Michel Drescher wrote:
here're a couple of new and updated documents:
draft-ggf-jsdl-spec-0.9.5-01.doc The JSDL specification document itself. Contains all changes and decisions from the last phone conference.
jsdl-0.9.5-01.xsd The JSDL schema consistent (well, I hope so...) with the latest specification document.
apps-posix-0.1.xsd The schema defining the POSIXApplication element.
POSIXApplication-Example.xml A sample XML file using the POSIXApplication extension.

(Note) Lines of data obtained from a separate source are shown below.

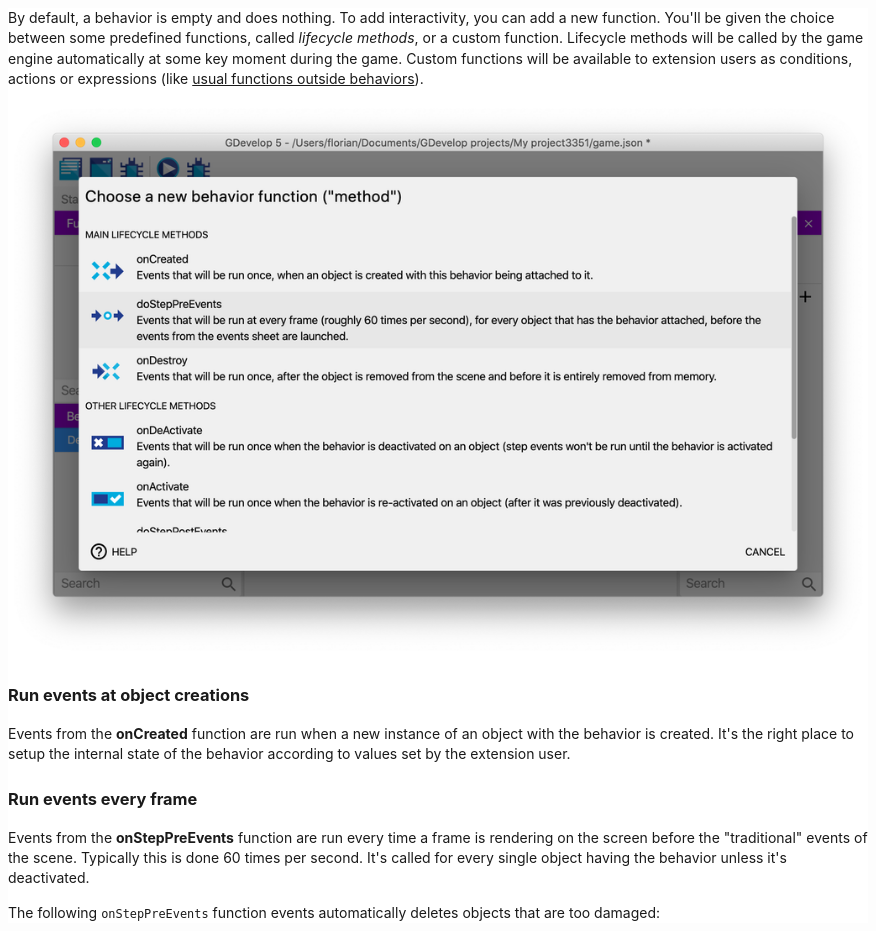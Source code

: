 By default, a behavior is empty and does nothing. To add interactivity, you can add a new function. You'll be given the choice between some predefined functions, called *lifecycle methods*, or a custom function. Lifecycle methods will be called by the game engine automatically at some key moment during the game. Custom functions will be available to extension users as conditions, actions or expressions (like [usual functions outside behaviors](/gdevelop5/events/functions)).

![](pasted/20210906-235126.png)

### Run events at object creations

Events from the **onCreated** function are run when a new instance of an object with the behavior is created. It's the right place to setup the internal state of the behavior according to values set by the extension user.

### Run events every frame

Events from the **onStepPreEvents** function are run every time a frame is rendering on the screen before the "traditional" events of the scene. Typically this is done 60 times per second. It's called for every single object having the behavior unless it's deactivated.

The following `onStepPreEvents` function events automatically deletes objects that are too damaged:
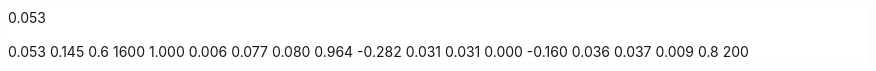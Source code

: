 0.053
</td>
<td style="text-align:right;">
0.053
</td>
<td style="text-align:right;">
0.145
</td>
</tr>
<tr>
<td style="text-align:right;">
0.6
</td>
<td style="text-align:right;">
1600
</td>
<td style="text-align:right;">
1.000
</td>
<td style="text-align:right;">
0.006
</td>
<td style="text-align:right;">
0.077
</td>
<td style="text-align:right;">
0.080
</td>
<td style="text-align:right;">
0.964
</td>
<td style="text-align:right;">
-0.282
</td>
<td style="text-align:right;">
0.031
</td>
<td style="text-align:right;">
0.031
</td>
<td style="text-align:right;">
0.000
</td>
<td style="text-align:right;">
-0.160
</td>
<td style="text-align:right;">
0.036
</td>
<td style="text-align:right;">
0.037
</td>
<td style="text-align:right;">
0.009
</td>
</tr>
<tr>
<td style="text-align:right;">
0.8
</td>
<td style="text-align:right;">
200
</td>
<td style="text-align:right;">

Looking pretty good (modulo the outcome of the UserId discussion ongoing in the other thread). Issues I've spotted on a quick read-through: 1: Section 6 is now inconsistent in its references to other terms (ProcessCount and TileSize are under POSIXApplication) 2: It is probably a good idea to move the section after the normative extensions section as well, in order to minimize forward references. 3: Resource/FileSystem/DiskSpace does not specify the units (only sensible values are bytes or 512-byte blocks; we probably want to specify bytes). 4: Many examples throughout Resource/FileSystem and R/FS/DS are out of date. 5: Subsubsection titles for 5.5.14 and 5.5.15 have extra spaces. 6: 8.1.3.1 states that argument whitespace must be collapsed. What does this mean? I've had use-cases in the past where I've wanted to pass pure-whitespace arguments to programs... 7: Examples in 8.1.3.6 sometimes use (old) Arguments element. 8: Input, Output and Error elements should state that we're talking about filenames relative to some known location (the job's working directory?) 9: First sentence of 8.1.10.1 should read: "This element is a positive integer that specifies the soft limit on the duration of the application's execution, in seconds." 10: All limit elements (8.1.10 through 8.1.22) should have a "Limit" suffix to their names for clarity. 11: Minor typos in 4.2.2.5.2's source expression. The translation is correct. 12: Figures 1 and 2 *still* need reworking so they don't look like embedded powerpoint... :^) 13: Need to state (in section 1) that JSDL is intended for use both on the Grid and elsewhere. This is important because it informs a number of our design decisions which would have been different had we been able to assume that we were encapsulated within some kind of service context. That's everything I can think of after a quick run-through. I might think of more later. :^) Donal.